Working line by line, output the entries below exactly as they appear.
----------------------------------------
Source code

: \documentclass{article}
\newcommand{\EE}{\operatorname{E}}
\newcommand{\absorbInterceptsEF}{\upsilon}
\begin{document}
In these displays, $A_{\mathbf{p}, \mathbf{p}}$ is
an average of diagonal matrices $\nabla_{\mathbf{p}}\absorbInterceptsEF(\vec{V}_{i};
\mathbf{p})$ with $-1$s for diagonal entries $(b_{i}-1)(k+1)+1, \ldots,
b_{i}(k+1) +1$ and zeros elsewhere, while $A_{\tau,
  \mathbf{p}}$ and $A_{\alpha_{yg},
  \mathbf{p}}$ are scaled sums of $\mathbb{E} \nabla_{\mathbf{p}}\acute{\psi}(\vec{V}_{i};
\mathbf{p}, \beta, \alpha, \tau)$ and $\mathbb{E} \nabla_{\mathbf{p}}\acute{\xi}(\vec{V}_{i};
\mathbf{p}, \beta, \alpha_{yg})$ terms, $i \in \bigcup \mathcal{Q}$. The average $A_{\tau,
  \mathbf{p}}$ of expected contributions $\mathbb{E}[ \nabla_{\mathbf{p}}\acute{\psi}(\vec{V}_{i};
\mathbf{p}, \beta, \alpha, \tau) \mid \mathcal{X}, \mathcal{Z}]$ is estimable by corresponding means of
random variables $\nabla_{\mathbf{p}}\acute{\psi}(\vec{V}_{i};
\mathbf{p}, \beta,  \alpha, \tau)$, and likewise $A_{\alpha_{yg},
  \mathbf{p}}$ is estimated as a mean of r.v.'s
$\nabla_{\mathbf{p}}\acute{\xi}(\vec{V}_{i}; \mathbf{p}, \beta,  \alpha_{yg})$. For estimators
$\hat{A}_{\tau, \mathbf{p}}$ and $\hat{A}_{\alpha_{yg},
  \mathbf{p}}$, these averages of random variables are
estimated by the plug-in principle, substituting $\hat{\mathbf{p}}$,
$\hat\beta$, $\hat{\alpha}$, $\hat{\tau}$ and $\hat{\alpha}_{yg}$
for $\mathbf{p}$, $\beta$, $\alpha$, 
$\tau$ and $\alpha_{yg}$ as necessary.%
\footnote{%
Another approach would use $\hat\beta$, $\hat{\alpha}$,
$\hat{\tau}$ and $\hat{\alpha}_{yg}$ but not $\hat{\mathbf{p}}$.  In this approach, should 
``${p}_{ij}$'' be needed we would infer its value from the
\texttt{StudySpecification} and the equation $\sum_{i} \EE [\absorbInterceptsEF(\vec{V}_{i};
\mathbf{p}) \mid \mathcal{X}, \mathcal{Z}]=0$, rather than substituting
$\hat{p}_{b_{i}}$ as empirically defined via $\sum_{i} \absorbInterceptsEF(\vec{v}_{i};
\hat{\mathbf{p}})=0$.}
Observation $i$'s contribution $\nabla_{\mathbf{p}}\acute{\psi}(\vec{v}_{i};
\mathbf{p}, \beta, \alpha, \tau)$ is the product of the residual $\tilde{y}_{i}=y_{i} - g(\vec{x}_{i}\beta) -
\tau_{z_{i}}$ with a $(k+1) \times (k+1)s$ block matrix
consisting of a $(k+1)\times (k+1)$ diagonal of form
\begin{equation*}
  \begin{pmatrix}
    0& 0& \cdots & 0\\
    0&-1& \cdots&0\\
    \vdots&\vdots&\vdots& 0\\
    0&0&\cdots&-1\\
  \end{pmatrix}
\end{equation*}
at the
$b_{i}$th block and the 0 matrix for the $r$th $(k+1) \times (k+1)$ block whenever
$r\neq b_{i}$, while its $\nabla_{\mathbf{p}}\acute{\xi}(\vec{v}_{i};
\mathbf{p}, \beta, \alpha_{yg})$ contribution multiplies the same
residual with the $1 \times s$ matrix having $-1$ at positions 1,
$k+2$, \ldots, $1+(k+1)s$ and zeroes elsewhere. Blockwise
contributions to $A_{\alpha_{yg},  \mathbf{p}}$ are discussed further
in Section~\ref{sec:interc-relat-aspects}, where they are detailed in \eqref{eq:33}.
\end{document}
----------------------------------------
» **Solved problem**:
Source code

: \documentclass{article}
\newcommand{\EE}{\operatorname{E}}
\newcommand{\absorbInterceptsEF}{\upsilon}
\begin{document}
In these displays, $A_{\mathbf{p}, \mathbf{p}}$ is
an average of diagonal matrices $\nabla_{\mathbf{p}}\absorbInterceptsEF(\vec{V}_{i};
\mathbf{p})$ with $-1$s for diagonal entries $(b_{i}-1)(k+1)+1, \ldots,
b_{i}(k+1) +1$ and zeros elsewhere, while $A_{\tau,
  \mathbf{p}}$ and $A_{\alpha_{yg},
  \mathbf{p}}$ are scaled sums of $\mathbb{E} \nabla_{\mathbf{p}}\acute{\psi}(\vec{V}_{i};
\mathbf{p}, \beta, \alpha, \tau)$ and $\mathbb{E} \nabla_{\mathbf{p}}\acute{\xi}(\vec{V}_{i};
\mathbf{p}, \beta, \alpha_{yg})$ terms, $i \in \bigcup \mathcal{Q}$. The average $A_{\tau,
  \mathbf{p}}$ of expected contributions $\mathbb{E}[ \nabla_{\mathbf{p}}\acute{\psi}(\vec{V}_{i};
\mathbf{p}, \beta, \alpha, \tau) \mid \mathcal{X}, \mathcal{Z}]$ is estimable by corresponding means of
random variables $\nabla_{\mathbf{p}}\acute{\psi}(\vec{V}_{i};
\mathbf{p}, \beta,  \alpha, \tau)$, and likewise $A_{\alpha_{yg},
  \mathbf{p}}$ is estimated as a mean of r.v.'s
$\nabla_{\mathbf{p}}\acute{\xi}(\vec{V}_{i}; \mathbf{p}, \beta,  \alpha_{yg})$. For estimators
$\hat{A}_{\tau, \mathbf{p}}$ and $\hat{A}_{\alpha_{yg},
  \mathbf{p}}$, these averages of random variables are
estimated by the plug-in principle, substituting $\hat{\mathbf{p}}$,
$\hat\beta$, $\hat{\alpha}$, $\hat{\tau}$ and $\hat{\alpha}_{yg}$
for $\mathbf{p}$, $\beta$, $\alpha$, 
$\tau$ and $\alpha_{yg}$ as necessary.%
\footnote{%
Another approach would use $\hat\beta$, $\hat{\alpha}$,
$\hat{\tau}$ and $\hat{\alpha}_{yg}$ but not $\hat{\mathbf{p}}$.  In this approach, should 
``${p}_{ij}$'' be needed we would infer its value from the
\texttt{StudySpecification} and the equation $\sum_{i} \EE [\absorbInterceptsEF(\vec{V}_{i};
\mathbf{p}) \mid \mathcal{X}, \mathcal{Z}]=0$, rather than substituting
$\hat{p}_{b_{i}}$ as empirically defined via $\sum_{i} \absorbInterceptsEF(\vec{v}_{i};
\hat{\mathbf{p}})=0$.}
Observation $i$'s contribution $\nabla_{\mathbf{p}}\acute{\psi}(\vec{v}_{i};
\mathbf{p}, \beta, \alpha, \tau)$ is the product of the residual $\tilde{y}_{i}=y_{i} - g(\vec{x}_{i}\beta) -
\tau_{z_{i}}$ with a $(k+1) \times (k+1)s$ block matrix
consisting of a $(k+1)\times (k+1)$ diagonal of form
\begin{equation*}
  \begin{pmatrix}
    0& 0& \cdots & 0\\
    0&-1& \cdots&0\\
    \vdots&\vdots&\vdots& 0\\
    0&0&\cdots&-1\\
  \end{pmatrix}
\end{equation*}
at the
$b_{i}$th block and the 0 matrix for the $r$th $(k+1) \times (k+1)$ block whenever
$r\neq b_{i}$, while its $\nabla_{\mathbf{p}}\acute{\xi}(\vec{v}_{i};
\mathbf{p}, \beta, \alpha_{yg})$ contribution multiplies the same
residual with the $1 \times s$ matrix having $-1$ at positions 1,
$k+2$, \ldots, $1+(k+1)s$ and zeroes elsewhere. Blockwise
contributions to $A_{\alpha_{yg},  \mathbf{p}}$ are discussed further
in Section~\ref{sec:interc-relat-aspects}, where they are detailed in \eqref{eq:33}.
\end{document}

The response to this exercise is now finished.